Manufacturing Hysteria

Home > Other > Manufacturing Hysteria > Page 17
Manufacturing Hysteria Page 17

by Jay Feldman


  Palmer’s performance was as unimpressive as Post’s had been stirring. The New York Times defended the attorney general, but most newspapers around the country reflected the public’s growing skepticism toward the red scare. “The country will be slow to accept at face value everything that Mr. Palmer says,” wrote The Indianapolis News, “not because it doubts his veracity, but because it has come to feel that, on the Red question, he is something of an alarmist.” The Christian Science Monitor said, “In the light of what is now known, it seems clear that what appeared to be an excess of radicalism on the one hand was certainly met with something like an excess of suppression.”65

  The red scare balloon was rapidly deflating, but the purposes behind the witch hunt had been accomplished. First, the radical movement had been squashed. Membership in the two Communist parties took a precipitous drop from seventy thousand to sixteen thousand, and the parties were driven underground. The IWW was all but finished. The Socialist Party moved toward the center and ceased to be a factor in American politics.

  Equally important, the government and big business had inflicted a crushing setback on the labor movement. The Seattle general strike and the Boston police strike were disasters. The steel strike dragged on for months, until January 8, 1920, when, with only a hundred thousand steelworkers still out, the National Committee for Organizing Iron and Steel Workers voted to call off the strike. Twenty men had died, workers had lost $12 million in wages, and the strikers had not gained any of their original twelve demands.

  The coal miners fared a bit better. On November 8, Palmer had submitted a motion to the Indiana judge Albert Anderson to make permanent the temporary injunction against the coal strike, which the latter did, ordering the UMW leaders to withdraw their strike call by the evening of November 11. After an all-night session on November 10–11, union officials reluctantly complied. “We do it under protest,” said the acting president, John L. Lewis. “We are Americans. We cannot fight our government.”66 President Wilson proposed a flat 14 percent wage increase and promised miners that a commission would be established to arbitrate their other demands. Many miners refused to return to the job, however, and the strike limped along for another month. On December 10, with eighty-four UMW officials, including Lewis, under citation for violating the injunction, the miners finally accepted Wilson’s offer, and the strike officially came to an end. Three months later, the arbitration commission recommended an increase of 27 percent but made no proposal for shorter hours or improved working conditions, and on March 31, 1920, a two-year contract was signed.

  Though its effects would be felt for years, the red scare was essentially over.
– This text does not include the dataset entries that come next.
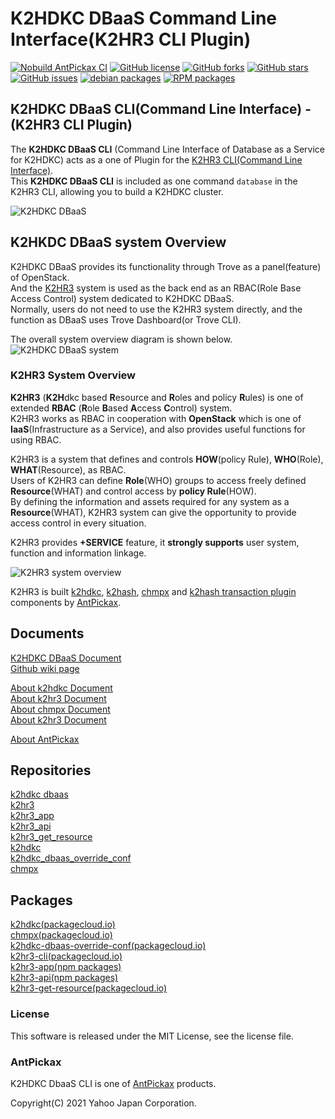K2HDKC DBaaS Command Line Interface(K2HR3 CLI Plugin)
=====================================================
[![Nobuild AntPickax CI](https://github.com/yahoojapan/k2hdkc_dbaas_cli/workflows/Nobuild%20AntPickax%20CI/badge.svg)](https://github.com/yahoojapan/k2hdkc_dbaas_cli/actions)
[![GitHub license](https://img.shields.io/badge/license-MIT-blue.svg)](https://github.com/yahoojapan/k2hdkc_dbaas_cli/blob/master/COPYING)
[![GitHub forks](https://img.shields.io/github/forks/yahoojapan/k2hdkc_dbaas_cli.svg)](https://github.com/yahoojapan/k2hdkc_dbaas_cli/network)
[![GitHub stars](https://img.shields.io/github/stars/yahoojapan/k2hdkc_dbaas_cli.svg)](https://github.com/yahoojapan/k2hdkc_dbaas_cli/stargazers)
[![GitHub issues](https://img.shields.io/github/issues/yahoojapan/k2hdkc_dbaas_cli.svg)](https://github.com/yahoojapan/k2hdkc_dbaas_cli/issues)
[![debian packages](https://img.shields.io/badge/deb-packagecloud.io-844fec.svg)](https://packagecloud.io/antpickax/stable)
[![RPM packages](https://img.shields.io/badge/rpm-packagecloud.io-844fec.svg)](https://packagecloud.io/antpickax/stable)

## **K2HDKC DBaaS CLI(Command Line Interface)** - (K2HR3 CLI Plugin)
The **K2HDKC DBaaS CLI** (Command Line Interface of Database as a Service for K2HDKC) acts as a one of Plugin for the [K2HR3 CLI(Command Line Interface)](https://k2hr3.antpick.ax/).  
This **K2HDKC DBaaS CLI** is included as one command `database` in the K2HR3 CLI, allowing you to build a K2HDKC cluster.  

![K2HDKC DBaaS](https://dbaas.k2hdkc.antpick.ax/images/top_k2hdkc_dbaas.png)

## K2HKDC DBaaS system Overview
K2HDKC DBaaS provides its functionality through Trove as a panel(feature) of OpenStack.  
And the [K2HR3](https://k2hr3.antpick.ax/) system is used as the back end as an RBAC(Role Base Access Control) system dedicated to K2HDKC DBaaS.  
Normally, users do not need to use the K2HR3 system directly, and the function as DBaaS uses Trove Dashboard(or Trove CLI).  

The overall system overview diagram is shown below.  
![K2HDKC DBaaS system](https://dbaas.k2hdkc.antpick.ax/images/overview.png)  

### K2HR3 System Overview
**K2HR3** (**K2H**dkc based **R**esource and **R**oles and policy **R**ules) is one of extended **RBAC** (**R**ole **B**ased **A**ccess **C**ontrol) system.  
K2HR3 works as RBAC in cooperation with **OpenStack** which is one of **IaaS**(Infrastructure as a Service), and also provides useful functions for using RBAC.  

K2HR3 is a system that defines and controls **HOW**(policy Rule), **WHO**(Role), **WHAT**(Resource), as RBAC.  
Users of K2HR3 can define **Role**(WHO) groups to access freely defined **Resource**(WHAT) and control access by **policy Rule**(HOW).  
By defining the information and assets required for any system as a **Resource**(WHAT), K2HR3 system can give the opportunity to provide access control in every situation.  

K2HR3 provides **+SERVICE** feature, it **strongly supports** user system, function and information linkage.

![K2HR3 system overview](https://k2hr3.antpick.ax/images/overview_abstract.png)

K2HR3 is built [k2hdkc](https://github.com/yahoojapan/k2hdkc), [k2hash](https://github.com/yahoojapan/k2hash), [chmpx](https://github.com/yahoojapan/chmpx) and [k2hash transaction plugin](https://github.com/yahoojapan/k2htp_dtor) components by [AntPickax](https://antpick.ax/).

## Documents
[K2HDKC DBaaS Document](https://dbaas.k2hdkc.antpick.ax/index.html)  
[Github wiki page](https://github.com/yahoojapan/k2hdkc_dbaas_cli/wiki)

[About k2hdkc Document](https://k2hdkc.antpick.ax/index.html)  
[About k2hr3 Document](https://k2hr3.antpick.ax/index.html)  
[About chmpx Document](https://chmpx.antpick.ax/index.html)  
[About k2hr3 Document](https://k2hr3.antpick.ax/index.html)  

[About AntPickax](https://antpick.ax/)  

## Repositories
[k2hdkc dbaas](https://github.com/yahoojapan/k2hdkc_dbaas)  
[k2hr3](https://github.com/yahoojapan/k2hr3)  
[k2hr3_app](https://github.com/yahoojapan/k2hr3_app)  
[k2hr3_api](https://github.com/yahoojapan/k2hr3_api)  
[k2hr3_get_resource](https://github.com/yahoojapan/k2hr3_get_resource)  
[k2hdkc](https://github.com/yahoojapan/k2hdkc)  
[k2hdkc_dbaas_override_conf](https://github.com/yahoojapan/k2hdkc_dbaas_override_conf)  
[chmpx](https://github.com/yahoojapan/chmpx)  

## Packages
[k2hdkc(packagecloud.io)](https://packagecloud.io/app/antpickax/stable/search?q=k2hdkc)  
[chmpx(packagecloud.io)](https://packagecloud.io/app/antpickax/stable/search?q=chmpx)  
[k2hdkc-dbaas-override-conf(packagecloud.io)](https://packagecloud.io/app/antpickax/stable/search?q=k2hdkc-dbaas-override-conf)  
[k2hr3-cli(packagecloud.io)](https://packagecloud.io/app/antpickax/stable/search?q=k2hr3-cli)  
[k2hr3-app(npm packages)](https://www.npmjs.com/package/k2hr3-app)  
[k2hr3-api(npm packages)](https://www.npmjs.com/package/k2hr3-api)  
[k2hr3-get-resource(packagecloud.io)](https://packagecloud.io/app/antpickax/stable/search?q=k2hr3-get-resource)  

### License
This software is released under the MIT License, see the license file.

### AntPickax
K2HDKC DbaaS CLI is one of [AntPickax](https://antpick.ax/) products.

Copyright(C) 2021 Yahoo Japan Corporation.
Not even another horrific bombing on September 16, 1920, on New York City’s Wall Street, the symbolic heart of capitalism, could elicit renewed panic from the American public. Although Palmer and Flynn depicted the attack, which killed more than thirty people and wounded over two hundred others, as “a challenge to the American Government,” the public was no longer responsive.67 “The usual pinch of salt must be used,” cautioned the Rocky Mountain News.68 The Justice Department devoted great time and effort to the Wall Street bombing, but, like the May Day and June 2 bomb plots, it was never officially solved, although it was almost certainly, like the other two cases, the work of the small Italian anarchist group known as the Galleanists.69

  “The whole ‘red’ crusade stood revealed as a stupendous and cruel fake,” wrote Louis Post.70 It was a monstrous abuse of power, a cynical and sordid manipulation of the American public by government and business leaders, working in concert to solidify their power and repress minority opinion.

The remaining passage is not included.